* [PATCH sched_ext/for-7.1-fixes] sched_ext: Fix deadlock between scx_root_disable() and concurrent forks
@ 2026-05-17 0:41 Tejun Heo
2026-05-17 10:56 ` Andrea Righi
2026-05-17 17:43 ` [PATCH v2 " Tejun Heo
0 siblings, 2 replies; 7+ messages in thread
From: Tejun Heo @ 2026-05-17 0:41 UTC (permalink / raw)
To: David Vernet, Andrea Righi, Changwoo Min
Cc: sched-ext, Emil Tsalapatis, linux-kernel
scx_root_disable() enters SCX_DISABLING before it grabs scx_enable_mutex to
clear [__]scx_switching_all. task_should_scx() short-circuits on DISABLING,
so forks in that window land on fair while next_active_class() still skips
fair - the new tasks stall.
This can deadlock the disable path itself: scx_alloc_and_add_sched() runs
under scx_enable_mutex and creates a helper kthread; if that new kthread is
one of the stalled fair tasks, the mutex holder waits forever and
scx_root_disable() can never make progress. Only sub-sched support exposes
this, since sub-sched enables are the only path where
scx_alloc_and_add_sched() can race the root's disable.
Move the DISABLING check after @scx_switching_all so that whenever
@scx_switching_all is set, forks keep going to scx and stay in lockstep with
__scx_switched_all.
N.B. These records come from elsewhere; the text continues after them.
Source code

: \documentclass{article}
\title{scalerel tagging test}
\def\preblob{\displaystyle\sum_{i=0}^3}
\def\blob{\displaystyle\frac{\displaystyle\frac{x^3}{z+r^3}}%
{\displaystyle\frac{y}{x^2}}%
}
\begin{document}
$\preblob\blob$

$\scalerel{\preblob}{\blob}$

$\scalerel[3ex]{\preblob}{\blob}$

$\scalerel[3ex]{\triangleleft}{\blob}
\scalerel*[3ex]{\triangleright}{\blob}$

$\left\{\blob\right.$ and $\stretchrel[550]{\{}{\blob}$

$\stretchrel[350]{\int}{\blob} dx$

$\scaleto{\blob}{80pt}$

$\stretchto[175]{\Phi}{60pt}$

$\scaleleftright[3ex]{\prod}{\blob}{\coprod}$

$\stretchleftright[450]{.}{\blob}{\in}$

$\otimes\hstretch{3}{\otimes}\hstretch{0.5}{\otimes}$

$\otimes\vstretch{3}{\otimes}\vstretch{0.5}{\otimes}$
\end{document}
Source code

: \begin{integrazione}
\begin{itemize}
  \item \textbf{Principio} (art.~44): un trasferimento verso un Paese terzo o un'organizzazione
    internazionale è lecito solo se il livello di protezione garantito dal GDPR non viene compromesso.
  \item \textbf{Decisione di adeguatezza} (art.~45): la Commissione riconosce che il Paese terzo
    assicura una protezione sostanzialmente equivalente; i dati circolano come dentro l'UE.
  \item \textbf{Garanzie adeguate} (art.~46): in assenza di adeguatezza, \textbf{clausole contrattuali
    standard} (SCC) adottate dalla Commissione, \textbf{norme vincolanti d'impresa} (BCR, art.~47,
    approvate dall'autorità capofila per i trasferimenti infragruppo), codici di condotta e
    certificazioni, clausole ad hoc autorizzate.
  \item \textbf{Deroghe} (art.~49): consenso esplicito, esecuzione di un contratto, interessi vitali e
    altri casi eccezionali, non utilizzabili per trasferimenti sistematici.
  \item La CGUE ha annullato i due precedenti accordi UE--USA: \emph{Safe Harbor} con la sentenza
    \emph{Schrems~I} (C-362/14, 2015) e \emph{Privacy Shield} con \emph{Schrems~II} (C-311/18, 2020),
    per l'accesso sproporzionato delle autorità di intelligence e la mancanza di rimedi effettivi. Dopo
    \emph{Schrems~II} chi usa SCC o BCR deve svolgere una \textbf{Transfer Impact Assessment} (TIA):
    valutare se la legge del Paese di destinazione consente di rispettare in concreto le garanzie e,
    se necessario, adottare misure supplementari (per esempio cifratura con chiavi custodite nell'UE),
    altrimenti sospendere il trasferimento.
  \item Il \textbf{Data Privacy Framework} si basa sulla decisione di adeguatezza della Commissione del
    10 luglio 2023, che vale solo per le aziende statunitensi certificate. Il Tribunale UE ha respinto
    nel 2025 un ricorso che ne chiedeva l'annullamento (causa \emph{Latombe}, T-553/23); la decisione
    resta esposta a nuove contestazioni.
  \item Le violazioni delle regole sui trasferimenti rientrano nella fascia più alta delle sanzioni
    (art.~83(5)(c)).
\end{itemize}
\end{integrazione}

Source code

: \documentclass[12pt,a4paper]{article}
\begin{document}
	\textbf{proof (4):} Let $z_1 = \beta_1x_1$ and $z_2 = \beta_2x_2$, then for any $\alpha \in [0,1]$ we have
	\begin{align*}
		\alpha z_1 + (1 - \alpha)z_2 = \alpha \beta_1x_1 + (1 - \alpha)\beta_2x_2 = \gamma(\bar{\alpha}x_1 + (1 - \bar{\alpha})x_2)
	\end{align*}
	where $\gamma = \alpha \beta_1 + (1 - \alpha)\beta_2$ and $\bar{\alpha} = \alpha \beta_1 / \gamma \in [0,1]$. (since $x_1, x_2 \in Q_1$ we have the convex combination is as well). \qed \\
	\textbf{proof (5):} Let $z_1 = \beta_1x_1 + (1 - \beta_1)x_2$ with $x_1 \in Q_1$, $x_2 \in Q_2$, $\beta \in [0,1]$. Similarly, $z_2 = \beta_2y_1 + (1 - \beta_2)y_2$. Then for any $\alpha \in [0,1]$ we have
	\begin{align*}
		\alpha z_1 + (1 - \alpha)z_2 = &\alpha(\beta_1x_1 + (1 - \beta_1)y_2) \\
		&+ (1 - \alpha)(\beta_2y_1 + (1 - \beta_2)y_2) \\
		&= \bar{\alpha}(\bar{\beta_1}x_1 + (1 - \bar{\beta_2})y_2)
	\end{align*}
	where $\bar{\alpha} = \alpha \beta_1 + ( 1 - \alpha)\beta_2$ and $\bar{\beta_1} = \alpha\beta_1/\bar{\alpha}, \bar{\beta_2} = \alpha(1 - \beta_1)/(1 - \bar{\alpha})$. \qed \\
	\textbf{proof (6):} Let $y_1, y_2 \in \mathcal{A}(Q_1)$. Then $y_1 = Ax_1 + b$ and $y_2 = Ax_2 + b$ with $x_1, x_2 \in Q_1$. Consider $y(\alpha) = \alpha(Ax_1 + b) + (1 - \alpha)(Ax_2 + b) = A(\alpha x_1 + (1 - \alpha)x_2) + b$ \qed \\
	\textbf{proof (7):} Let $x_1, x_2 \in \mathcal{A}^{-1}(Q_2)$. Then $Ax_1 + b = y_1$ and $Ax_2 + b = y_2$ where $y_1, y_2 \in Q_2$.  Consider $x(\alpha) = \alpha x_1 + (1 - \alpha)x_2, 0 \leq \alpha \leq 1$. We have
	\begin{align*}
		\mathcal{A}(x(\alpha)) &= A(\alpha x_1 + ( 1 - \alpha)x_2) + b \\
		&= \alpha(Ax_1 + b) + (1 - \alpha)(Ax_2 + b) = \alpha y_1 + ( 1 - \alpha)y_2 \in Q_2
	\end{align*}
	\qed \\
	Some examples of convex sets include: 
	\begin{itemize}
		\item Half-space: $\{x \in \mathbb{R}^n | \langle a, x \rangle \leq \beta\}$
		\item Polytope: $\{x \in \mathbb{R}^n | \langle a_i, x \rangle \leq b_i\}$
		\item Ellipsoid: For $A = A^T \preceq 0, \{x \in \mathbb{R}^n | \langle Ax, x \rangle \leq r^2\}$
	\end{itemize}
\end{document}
Once both are cleared (together under the mutex),
DISABLING applies normally.
Fixes: 337ec00b1d9c ("sched_ext: Implement cgroup sub-sched enabling and disabling")
Signed-off-by: Tejun Heo <tj@kernel.org>
---
kernel/sched/ext.c | 23 ++++++++++++++++++++++-
1 file changed, 22 insertions(+), 1 deletion(-)
--- a/kernel/sched/ext.c
+++ b/kernel/sched/ext.c
@@ -5092,10 +5092,31 @@ static const struct kset_uevent_ops scx_
*/
bool task_should_scx(int policy)
{
- if (!scx_enabled() || unlikely(scx_enable_state() == SCX_DISABLING))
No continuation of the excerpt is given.